Sometimes I see recipes on Facebook Reels or TikTok that look pretty good, but I hardly ever try them. I’ve been trying to eat more veggies, though. So when I saw this Mango Chopped Salad with Cilantro Lime Avocado Dressing and realized I had everything on hand to make it, I had to give it a try. Turns out for how healthy it is, it’s actually really great. Ha! I think it would be amazing paired with some Baked Teriyaki Salmon or some good ol’ grilled chicken breasts.
This salad really makes me feel like I’m eating the rainbow. I love that it has red cabbage and cashews in it. The cashews give it such a nice crunch. The salad stays good in the fridge for at least 4 days because it uses nice dense veggies. Chopping up some rotisserie chicken and tossing it together would make a great and simple summer lunch!
More Summertime Favorites
- Spaghetti Pasta Salad
- Best Ever Baked Beans
- The Best Fruit Pizza
- Grilled Teriyaki Chicken Kabobs
- Kool-Aid Shaved Ice and Snow Cone Syrup
- Famous Sanpete County Barbecue Turkey and Chicken Marinade
Step-by-Step Photos for How to Make Mango Chopped Salad with Cilantro Lime Avocado Dressing

Tips for making Mango Chopped Salad with Cilantro Lime Avocado Dressing
- For the best flavor use a ripe mango and avocado.
- Use a vegetable chopper to cut up the veggies.
- Cut the mango into small pieces (see step-by-step photos above) so that with each bite you have a balance of flavors.
- Heat the lime in the microwave on high for 15 seconds to get the most juice. Heating softens the rind and breaks the juice capsules inside, making it easier to squeeze the juice out.
- Add leftover grilled or rotisserie chicken to make it a simple lunch or light dinner.
- If you don’t have cashews on hand, you could substitute them with chopped or slivered almonds.
Chef’s Tools:
Mango Chopped Salad with Cilantro Lime Avocado Dressing
Prep time
Total time
Crunchy and full of delicious veggies.

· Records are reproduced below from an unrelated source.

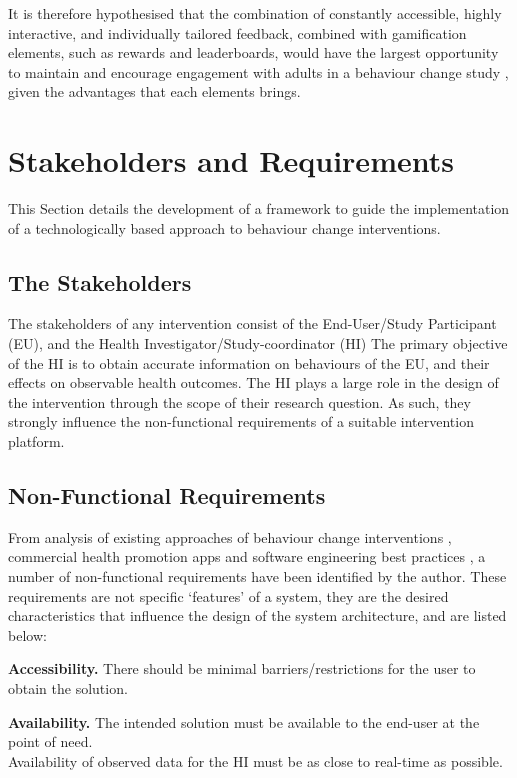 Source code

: It is therefore hypothesised that the combination of constantly accessible, highly interactive, and individually tailored feedback, combined with gamification elements, such as rewards and leaderboards, would have the largest opportunity to maintain and encourage engagement with adults in a behaviour change study \cite{Middelweerd2014}, given the advantages that each elements brings.
\section{Stakeholders and Requirements}
This Section details the development of a framework to guide the implementation of a technologically based approach to behaviour change interventions.

\subsection{The Stakeholders}
The stakeholders of any intervention consist of the End-User/Study Participant (EU), and the Health Investigator/Study-coordinator (HI)
The primary objective of the HI is to obtain accurate information on behaviours of the EU, and their effects on observable health outcomes. The HI plays a large role in the design of the intervention through the scope of their research question. As such, they strongly influence the non-functional requirements of a suitable intervention platform.

\subsection{Non-Functional Requirements}
From analysis of existing approaches of behaviour change interventions \cite{Prochaska2005,Ruiter2014}, commercial health promotion apps \cite{Ozdalga2012, Higgins2016} and software engineering best practices \cite{Fielding2000, Jones2010}, a number of non-functional requirements have been identified by the author. These requirements are not specific `features' of a system, they are the desired characteristics that influence the design of the system architecture, and are listed below:

\textbf{Accessibility.}
There should be minimal barriers/restrictions for the user to obtain the solution.

\textbf{Availability.}
The intended solution must be available to the end-user at the point of need.
\\Availability of observed data for the HI must be as close to real-time as possible.

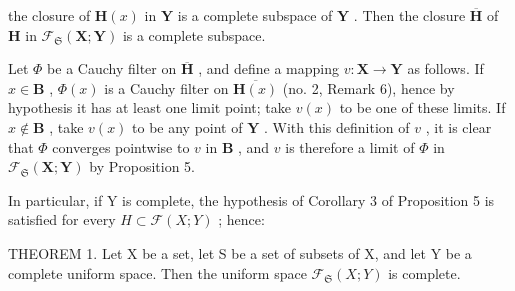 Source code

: the closure of \(\mathbf{H}(x)\) in \(\mathbf{Y}\) is a complete subspace of \(\mathbf{Y}\) . Then the closure \(\overline{\mathbf{H}}\) of \(\mathbf{H}\) in \(\mathcal{F}_{\mathfrak{S}}(\mathbf{X};\mathbf{Y})\) is a complete subspace.

Let \(\Phi\) be a Cauchy filter on \(\overline{\mathbf{H}}\) , and define a mapping \(v: \mathbf{X} \to \mathbf{Y}\) as follows. If \(x \in \mathbf{B}\) , \(\Phi(x)\) is a Cauchy filter on \(\overline{\mathbf{H}(x)}\) (no. 2, Remark 6), hence by hypothesis it has at least one limit point; take \(v(x)\) to be one of these limits. If \(x \notin \mathbf{B}\) , take \(v(x)\) to be any point of \(\mathbf{Y}\) . With this definition of \(v\) , it is clear that \(\Phi\) converges pointwise to \(v\) in \(\mathbf{B}\) , and \(v\) is therefore a limit of \(\Phi\) in \(\mathcal{F}_{\mathfrak{S}}(\mathbf{X}; \mathbf{Y})\) by Proposition 5.

In particular, if Y is complete, the hypothesis of Corollary 3 of Proposition 5 is satisfied for every \(H \subset \mathcal{F}(X; Y)\) ; hence:

THEOREM 1. Let X be a set, let S be a set of subsets of X, and let Y be a complete uniform space. Then the uniform space \(\mathcal{F}_{\mathfrak{S}}(X;Y)\) is complete.
\relax{}

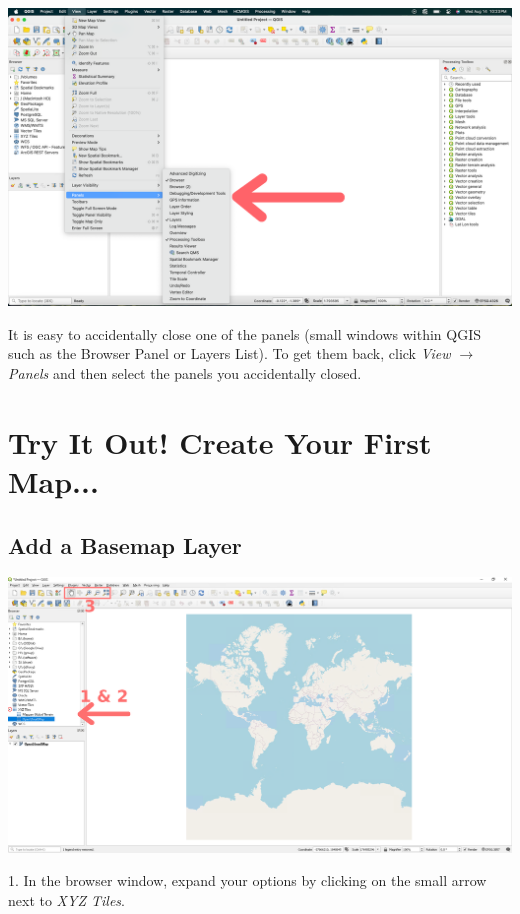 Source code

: \documentclass[oneside,a4paper,11pt,explicit]{book}
\begin{document}
\centerline{\includegraphics[width=\textwidth]{LostPanels.png}}

\vspace{.5em}

It is easy to accidentally close one of the panels (small windows within QGIS such as the Browser Panel or Layers List). To get them back, click \textit{View} $\rightarrow$ \textit{Panels} and then select the panels you accidentally closed.

\section{Try It Out! Create Your First Map...}

\subsection{Add a Basemap Layer}

\centerline{\includegraphics[width=\textwidth]{QGISbasemap.png}}

1. In the browser window, expand your options by clicking on the small arrow next to \textit{XYZ Tiles}.
\end{document}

This healthy Mango Chopped Salad with Cilantro Lime Avocado dressing will surprise you!
Author: Saw it on Facebook Reels...forgot to notice who it was from...
Recipe type: Healthy/Vegetable/Salad/Side Dish
Serves: 8 cups
Ingredients
- 1 large mango, diced small (reserve about ¼ of it for the sauce)

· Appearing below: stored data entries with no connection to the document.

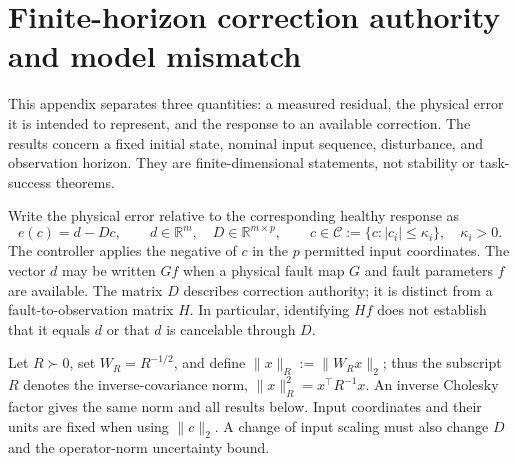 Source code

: 
\section{Finite-horizon correction authority and model mismatch}
\label{app:authority}

This appendix separates three quantities: a measured residual, the physical
error it is intended to represent, and the response to an available correction.
The results concern a fixed initial state, nominal input sequence, disturbance,
and observation horizon. They are finite-dimensional statements, not stability
or task-success theorems.

Write the physical error relative to the corresponding healthy response as
\begin{equation}
 e(c)=d-Dc,\qquad d\in\mathbb R^m,\quad D\in\mathbb R^{m\times p},
 \qquad c\in\mathcal C:=\{c:|c_i|\leq\kappa_i\},\quad \kappa_i>0.
 \label{eq:authority-physical-map}
\end{equation}
The controller applies the negative of $c$ in the $p$ permitted input
coordinates. The vector $d$ may be written $Gf$ when a physical fault map $G$
and fault parameters $f$ are available. The matrix $D$ describes correction
authority; it is distinct from a fault-to-observation matrix $H$. In
particular, identifying $Hf$ does not establish that it equals $d$ or that
$d$ is cancelable through $D$.

Let $R\succ0$, set $W_R=R^{-1/2}$, and define
$\|x\|_R:=\|W_R x\|_2$; thus the subscript $R$ denotes the inverse-covariance
norm, $\|x\|_R^2=x^\top R^{-1}x$. An inverse Cholesky factor gives the same
norm and all results below. Input coordinates and their units are fixed when
using $\|c\|_2$. A change of input scaling must also change $D$ and the
operator-norm uncertainty bound.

- 4 cups chopped red cabbage
- 1½ cups cucumber, diced small
- 2 green onions, thinly sliced (white and green parts)
- 1 cup cashews, chopped
- DRESSING: (It's more like a thick sauce.)
- ⅓ cup mango pieces
- 1 avocado, pitted and peeled
- ½ cup cilantro leaves
- 2-3 tbsp olive oil
- Juice of one lime
- salt and pepper to taste (I started with ¼ tsp salt and a few dashes of pepper.)
Instructions
- In a large bowl combine the diced mango, chopped cabbage, diced cucumber, sliced green onions, and chopped cashews.
- Combine the ⅓ cup mango pieces, avocado, cilantro leaves, olive oil, lime juice, salt, and pepper in a blender or food processor. Blend until smooth.
- Pour sauce over the chopped ingredients and toss together until everything is lightly covered in sauce.
- Enjoy!
- Store leftovers in the fridge for up to 4 days.